Introduction: LED Holiday Tree With Shared Internet Control
This project is an ESP8266 powered LED holiday tree. It will run some nice holiday colors if there is no network configured, but if you do configure the WiFi, the colors will be shared live with everyone who makes one! This is an extension of TeleToyland, where you can interact with shared robots on the Internet. For this project, the control is shared, but the installation is all over the World! When someone chooses new colors for the tree, all the tress will update in real time. You can try a sample tree live at this project page.
Step 1: Parts
The following parts were used in this project:
Tree Picture - the PDF is on step 2.
Foam Core backing board - a minimum of 5" x 6"
ESP8266 Controller. The ESP8266 Development Board worked fine. I also used the Adafruit ESP8266 Huzzah, and they were interchangeable for this project. Adafruit had great documentation. Since writing this Instructable, I have found that the Wemos D1 Mini is a great controller for LEDs since it is small.

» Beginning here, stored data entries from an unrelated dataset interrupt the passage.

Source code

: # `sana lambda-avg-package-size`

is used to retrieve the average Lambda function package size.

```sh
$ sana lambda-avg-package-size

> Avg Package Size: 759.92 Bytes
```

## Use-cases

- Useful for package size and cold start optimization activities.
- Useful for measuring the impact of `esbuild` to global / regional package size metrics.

(23) WS2812b "Neopixel" LEDs - use the 60 LEDs per meter strips - use IP30 non-waterproof since they have adhesive backing built in.
26 gauge silicone wire - Red, Black, and Yellow. Silicone wire is very flexible and will not pull the solder pads off the LED strips. It's my new favorite wire! I chose Yellow for the data wire, but you can use a different color for that. You will want the following lengths:
- Red - (5) 4" pieces, and (1) 2.5" piece.

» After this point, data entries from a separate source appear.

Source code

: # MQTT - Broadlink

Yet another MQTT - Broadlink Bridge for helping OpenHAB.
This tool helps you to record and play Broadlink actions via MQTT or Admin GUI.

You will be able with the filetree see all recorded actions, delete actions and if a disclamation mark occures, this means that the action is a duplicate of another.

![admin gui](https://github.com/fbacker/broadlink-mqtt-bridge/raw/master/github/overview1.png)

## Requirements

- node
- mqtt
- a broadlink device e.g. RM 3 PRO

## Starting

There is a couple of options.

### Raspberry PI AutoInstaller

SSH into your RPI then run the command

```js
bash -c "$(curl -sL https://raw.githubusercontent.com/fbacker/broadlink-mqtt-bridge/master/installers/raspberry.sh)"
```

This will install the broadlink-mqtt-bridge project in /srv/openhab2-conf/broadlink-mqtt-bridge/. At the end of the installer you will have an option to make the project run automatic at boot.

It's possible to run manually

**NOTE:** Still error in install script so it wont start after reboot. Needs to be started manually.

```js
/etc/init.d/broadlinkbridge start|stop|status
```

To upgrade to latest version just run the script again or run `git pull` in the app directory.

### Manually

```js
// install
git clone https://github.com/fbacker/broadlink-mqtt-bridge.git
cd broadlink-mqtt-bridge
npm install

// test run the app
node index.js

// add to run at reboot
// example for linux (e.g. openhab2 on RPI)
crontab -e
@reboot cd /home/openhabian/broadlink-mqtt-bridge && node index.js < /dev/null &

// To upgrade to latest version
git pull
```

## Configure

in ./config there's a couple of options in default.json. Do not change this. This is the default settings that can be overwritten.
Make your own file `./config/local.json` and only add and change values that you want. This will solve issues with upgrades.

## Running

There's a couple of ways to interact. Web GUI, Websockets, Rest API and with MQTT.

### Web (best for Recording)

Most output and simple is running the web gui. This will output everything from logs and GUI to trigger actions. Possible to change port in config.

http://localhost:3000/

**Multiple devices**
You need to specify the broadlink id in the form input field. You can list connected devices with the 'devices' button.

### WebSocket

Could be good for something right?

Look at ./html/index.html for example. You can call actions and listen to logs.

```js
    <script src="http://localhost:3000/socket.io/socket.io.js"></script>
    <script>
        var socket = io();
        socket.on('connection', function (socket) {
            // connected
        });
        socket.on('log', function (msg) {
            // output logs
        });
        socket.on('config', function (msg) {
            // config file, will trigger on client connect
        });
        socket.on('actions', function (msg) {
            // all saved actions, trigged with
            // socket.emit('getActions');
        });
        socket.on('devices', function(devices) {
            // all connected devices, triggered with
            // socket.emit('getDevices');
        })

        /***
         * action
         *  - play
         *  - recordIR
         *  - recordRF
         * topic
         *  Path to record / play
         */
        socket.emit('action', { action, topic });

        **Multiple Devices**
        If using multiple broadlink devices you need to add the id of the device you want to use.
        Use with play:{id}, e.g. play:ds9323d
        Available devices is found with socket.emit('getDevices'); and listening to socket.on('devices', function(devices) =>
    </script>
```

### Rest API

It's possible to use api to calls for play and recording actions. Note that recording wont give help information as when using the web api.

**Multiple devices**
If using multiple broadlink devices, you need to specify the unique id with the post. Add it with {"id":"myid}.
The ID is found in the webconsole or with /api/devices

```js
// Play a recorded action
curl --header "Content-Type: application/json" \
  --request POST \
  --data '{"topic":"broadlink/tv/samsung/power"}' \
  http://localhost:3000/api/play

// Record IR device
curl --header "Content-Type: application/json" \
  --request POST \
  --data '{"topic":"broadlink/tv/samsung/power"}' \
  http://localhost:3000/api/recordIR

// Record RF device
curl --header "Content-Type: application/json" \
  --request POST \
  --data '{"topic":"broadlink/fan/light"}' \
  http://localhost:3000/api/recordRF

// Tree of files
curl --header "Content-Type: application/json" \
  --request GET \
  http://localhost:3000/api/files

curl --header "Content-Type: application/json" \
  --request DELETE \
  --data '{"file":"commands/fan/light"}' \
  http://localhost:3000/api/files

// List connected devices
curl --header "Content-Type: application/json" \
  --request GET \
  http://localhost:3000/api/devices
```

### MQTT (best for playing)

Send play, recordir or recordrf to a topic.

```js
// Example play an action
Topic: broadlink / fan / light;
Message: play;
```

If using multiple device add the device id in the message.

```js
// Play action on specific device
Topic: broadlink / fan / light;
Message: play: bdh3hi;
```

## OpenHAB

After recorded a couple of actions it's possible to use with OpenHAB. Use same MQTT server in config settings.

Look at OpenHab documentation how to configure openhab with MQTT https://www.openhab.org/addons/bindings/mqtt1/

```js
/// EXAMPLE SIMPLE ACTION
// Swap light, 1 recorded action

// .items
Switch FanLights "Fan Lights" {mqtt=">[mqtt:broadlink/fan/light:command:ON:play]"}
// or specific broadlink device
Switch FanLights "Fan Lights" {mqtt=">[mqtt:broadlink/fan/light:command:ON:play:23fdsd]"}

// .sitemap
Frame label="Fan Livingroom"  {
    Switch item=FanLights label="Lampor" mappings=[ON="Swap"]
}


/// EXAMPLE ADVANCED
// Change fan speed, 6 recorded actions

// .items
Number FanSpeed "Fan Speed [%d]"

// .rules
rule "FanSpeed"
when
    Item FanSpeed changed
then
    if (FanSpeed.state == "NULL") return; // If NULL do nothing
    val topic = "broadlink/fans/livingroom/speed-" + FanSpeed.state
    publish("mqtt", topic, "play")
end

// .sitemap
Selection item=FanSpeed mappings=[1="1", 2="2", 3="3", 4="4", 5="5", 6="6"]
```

- Black - (5) 4" pieces, and (1) 2.5" piece.
- Yellow - (1) 4" piece, (2) 3" pieces, and (2) 1" pieces..
A project box. I tried a bunch and it turned out that a 2 port Ethernet Surface Mount Box was just the right size and came with it's own foam tape backing! This one was also good - easier to open, but the obvious orientation had the big holes facing up.
Jumper wires - not required, but make testing and final setup a lot easier.

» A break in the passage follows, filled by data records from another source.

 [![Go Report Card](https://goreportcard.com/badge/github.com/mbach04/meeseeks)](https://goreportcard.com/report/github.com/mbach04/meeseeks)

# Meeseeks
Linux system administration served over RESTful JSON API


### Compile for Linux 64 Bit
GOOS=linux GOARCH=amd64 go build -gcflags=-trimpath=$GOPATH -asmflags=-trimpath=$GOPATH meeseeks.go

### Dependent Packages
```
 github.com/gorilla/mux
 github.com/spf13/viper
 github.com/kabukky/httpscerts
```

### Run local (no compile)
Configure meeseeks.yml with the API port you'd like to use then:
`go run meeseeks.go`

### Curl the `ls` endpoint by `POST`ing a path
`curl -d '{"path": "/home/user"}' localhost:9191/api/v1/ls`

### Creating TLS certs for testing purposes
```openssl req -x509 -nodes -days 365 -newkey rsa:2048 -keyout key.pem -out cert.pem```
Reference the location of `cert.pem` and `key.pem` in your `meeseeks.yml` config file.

- (2) red female - one 2", an done 4"
- (2) black female - one 2", an done 4"
- (2) red male - one 3", an done 4"
- (2) black male - one 3", an done 4"
- (1) yellow female - 2"
- (1) yellow male - 2"
DC panel mount power jack. The standard seems to be 5.5mm OD and 2.1mm ID.
Heat Shrink tubing. Sorry - mixing up units here:
- 3mm: (5) 3/8" pieces, (2) 1/2" pieces, (1) 1" piece. 3mm is about 1/8".
- 6mm: (2) 1" pieces. 6mm is about 1/4".
(1) 330 Ohm Resistor. This is used inline with the data wire to reduce erratic flickering - it reduces the ringing and crosstallk on the data transmission line.
(1) 1000 uf Electrolytic Capacitor: This is used across the power wires to reduce voltage spikes that could damage the LEDs.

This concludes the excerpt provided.